The unusual effectiveness of adversarial attacks

6 min readJul 31, 2019

There has been a growing security concern in the machine learning community with the advent of deep neural networks. People have questioned the interpretability of neural networks and naturally, questions have been raised regarding the security consequences of a deep learning model. Adversarial attacks are a used to find examples of images/data on which the machine learning model behaves completely randomly. Moreover, the output of the network on these adversarial examples can be crafted to be any desired output class. This later outcome is particularly disturbing.

This post talks about the most basic form of adversarial attacks and an intuition as to why they are so effective, and more importantly, why they are so hard to defend against.

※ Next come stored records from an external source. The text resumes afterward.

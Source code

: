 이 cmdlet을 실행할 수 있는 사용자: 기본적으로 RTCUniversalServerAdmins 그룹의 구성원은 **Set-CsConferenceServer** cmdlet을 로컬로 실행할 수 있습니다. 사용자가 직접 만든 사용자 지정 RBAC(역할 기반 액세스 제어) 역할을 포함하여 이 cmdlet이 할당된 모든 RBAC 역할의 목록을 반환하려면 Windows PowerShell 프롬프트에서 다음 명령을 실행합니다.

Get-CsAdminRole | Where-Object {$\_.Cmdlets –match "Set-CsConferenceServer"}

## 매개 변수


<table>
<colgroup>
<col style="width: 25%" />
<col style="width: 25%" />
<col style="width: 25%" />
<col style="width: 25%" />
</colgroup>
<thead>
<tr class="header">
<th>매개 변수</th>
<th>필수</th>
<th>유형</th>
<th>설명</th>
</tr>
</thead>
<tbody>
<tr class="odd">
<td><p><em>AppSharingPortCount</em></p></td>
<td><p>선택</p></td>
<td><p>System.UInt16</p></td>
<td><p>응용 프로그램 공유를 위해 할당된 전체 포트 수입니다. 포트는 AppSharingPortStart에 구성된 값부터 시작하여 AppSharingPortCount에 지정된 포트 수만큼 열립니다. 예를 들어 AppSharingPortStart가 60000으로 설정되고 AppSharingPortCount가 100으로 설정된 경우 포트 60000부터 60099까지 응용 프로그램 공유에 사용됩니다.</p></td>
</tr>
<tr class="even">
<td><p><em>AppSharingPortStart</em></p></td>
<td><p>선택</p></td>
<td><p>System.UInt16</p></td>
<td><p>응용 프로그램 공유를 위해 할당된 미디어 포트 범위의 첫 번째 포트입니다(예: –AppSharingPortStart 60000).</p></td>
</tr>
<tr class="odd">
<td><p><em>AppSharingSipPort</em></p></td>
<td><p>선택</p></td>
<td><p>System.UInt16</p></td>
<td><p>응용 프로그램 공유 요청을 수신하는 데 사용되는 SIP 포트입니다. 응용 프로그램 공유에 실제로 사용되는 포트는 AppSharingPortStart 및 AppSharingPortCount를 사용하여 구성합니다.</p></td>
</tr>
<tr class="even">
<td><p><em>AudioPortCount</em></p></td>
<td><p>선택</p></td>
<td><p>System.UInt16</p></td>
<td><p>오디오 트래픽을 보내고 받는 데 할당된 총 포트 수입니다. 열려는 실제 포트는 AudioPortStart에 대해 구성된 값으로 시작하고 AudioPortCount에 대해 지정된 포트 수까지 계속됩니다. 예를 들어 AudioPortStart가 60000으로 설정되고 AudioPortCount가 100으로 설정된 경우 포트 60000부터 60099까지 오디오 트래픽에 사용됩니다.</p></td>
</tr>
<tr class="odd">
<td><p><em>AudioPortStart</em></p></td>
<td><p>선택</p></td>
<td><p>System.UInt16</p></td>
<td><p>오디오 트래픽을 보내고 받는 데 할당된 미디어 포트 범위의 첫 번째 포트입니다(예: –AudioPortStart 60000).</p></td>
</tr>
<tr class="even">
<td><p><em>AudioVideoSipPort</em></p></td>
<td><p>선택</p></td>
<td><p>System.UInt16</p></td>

Advancements in this field have yielded the development of mathematically crafted attacks on these deep neural networks that result in mis-classification of images. These are called adversarial examples. A very famous example can be seen on the top on the post where the classifier classifies the stop sign as a clock with an extremely high confidence (99%). This can clearly be a huge threat to autonomous vehicles. Other fields are also not robust to these attacks.

How is it done?

The discovery of constructing adversarial examples was particularly interesting. Researchers at google were using the CIFAR-10 dataset for certain image classification purpose. They tried to transform an image of truck class into the image of an airplane class. They were doing so by iteratively changing the pixel values of the truck image to resemble an airplane. They tweaked the pixel values of the input image (truck) using back-propagation by using a pretrained image classifier to incorrectly classify the input image as an airplane. By the end of this exercise, they noticed that the classifier was classifying this image as airplane with a pretty high confidence.

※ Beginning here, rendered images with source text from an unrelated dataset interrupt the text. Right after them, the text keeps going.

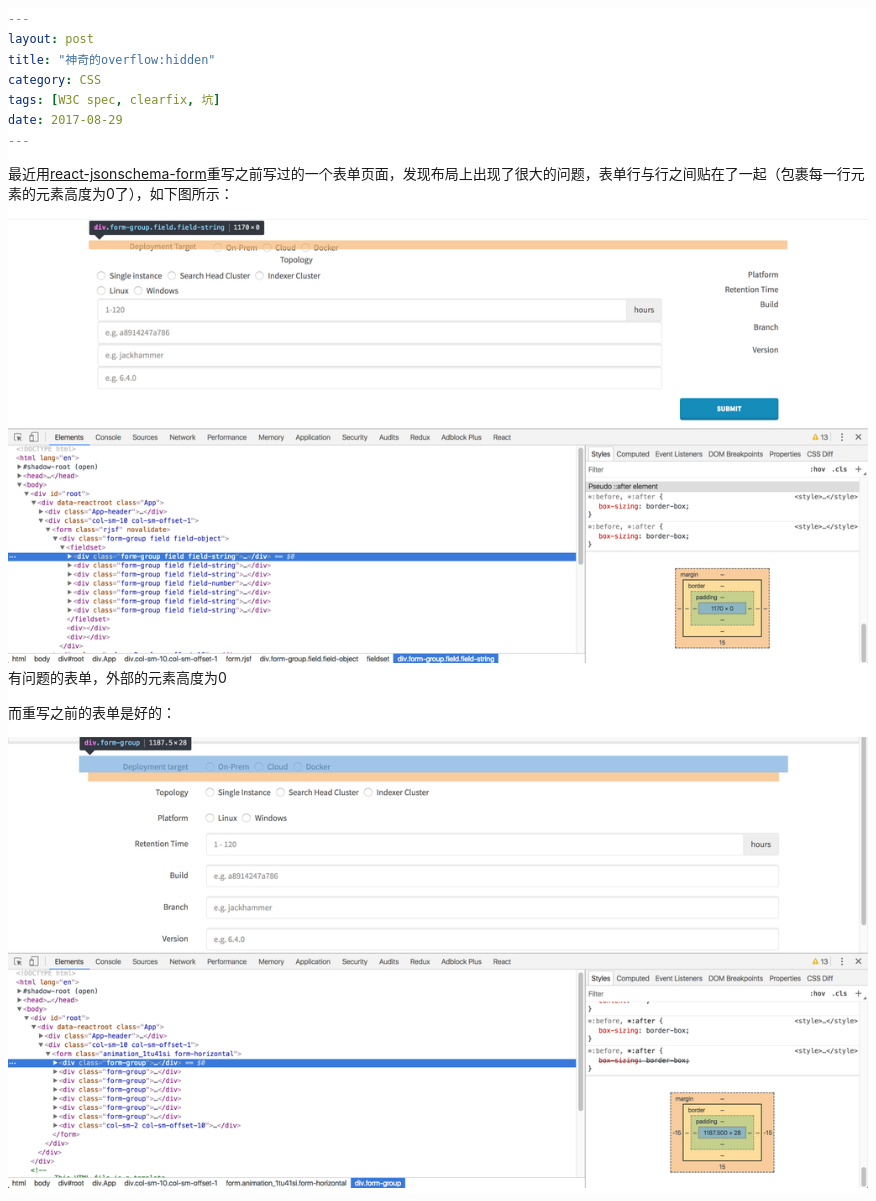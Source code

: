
 ```yaml
---
layout: post
title: "神奇的overflow:hidden"
category: CSS
tags: [W3C spec, clearfix, 坑]
date: 2017-08-29
---
```


最近用[react-jsonschema-form](https://github.com/mozilla-services/react-jsonschema-form)重写之前写过的一个表单页面，发现布局上出现了很大的问题，表单行与行之间贴在了一起（包裹每一行元素的元素高度为0了），如下图所示：

![screenshot1](/images/2017-08-23-神奇的overflow:hidden.png)
<span class="caption">有问题的表单，外部的元素高度为0</span>

而重写之前的表单是好的：

![screenshot2](/images/2017-08-23-神奇的overflow:hidden-1.png)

The had assumed that the network must have transformed the input image to resemble an airplane for the classifier to label it as one. Seems fairly straightforward, no?

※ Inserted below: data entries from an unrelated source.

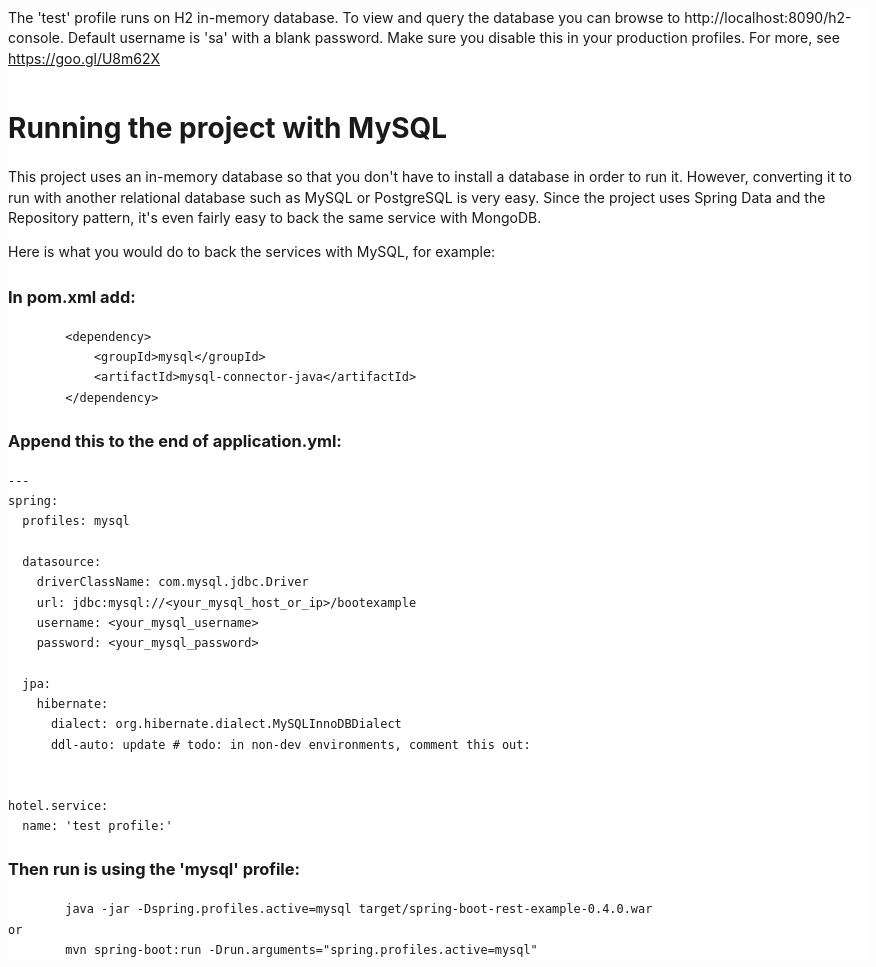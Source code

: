 The 'test' profile runs on H2 in-memory database. To view and query the database you can browse to http://localhost:8090/h2-console. Default username is 'sa' with a blank password. Make sure you disable this in your production profiles. For more, see https://goo.gl/U8m62X

# Running the project with MySQL

This project uses an in-memory database so that you don't have to install a database in order to run it. However, converting it to run with another relational database such as MySQL or PostgreSQL is very easy. Since the project uses Spring Data and the Repository pattern, it's even fairly easy to back the same service with MongoDB. 

Here is what you would do to back the services with MySQL, for example: 

### In pom.xml add: 

```
        <dependency>
            <groupId>mysql</groupId>
            <artifactId>mysql-connector-java</artifactId>
        </dependency>
```

### Append this to the end of application.yml: 

```
---
spring:
  profiles: mysql

  datasource:
    driverClassName: com.mysql.jdbc.Driver
    url: jdbc:mysql://<your_mysql_host_or_ip>/bootexample
    username: <your_mysql_username>
    password: <your_mysql_password>

  jpa:
    hibernate:
      dialect: org.hibernate.dialect.MySQLInnoDBDialect
      ddl-auto: update # todo: in non-dev environments, comment this out:


hotel.service:
  name: 'test profile:'
```

### Then run is using the 'mysql' profile:

```
        java -jar -Dspring.profiles.active=mysql target/spring-boot-rest-example-0.4.0.war
or
        mvn spring-boot:run -Drun.arguments="spring.profiles.active=mysql"
```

However, this was not the case. The input image still very much looked like a truck. This little lucky experiment gave birth to the idea of adversarial examples and adversarial attacks.

What makes these examples adversarial?

The adversarial part about these types of attacks is that the predicted class looks nothing like the actual class. These tiny changes made to the input network are imperceptible to humans, making them adversarial in nature.

The image above shows an example of an adversarial attack, wherein adding a little bit of noise completely changes the class of the image. A pig, that was correctly classified as a pig by the classifier, is now classified as an airliner after the attack. The noise added looks random to you and I, but it is infact carefully constructed to cause the network to classify the image as an ‘airliner’.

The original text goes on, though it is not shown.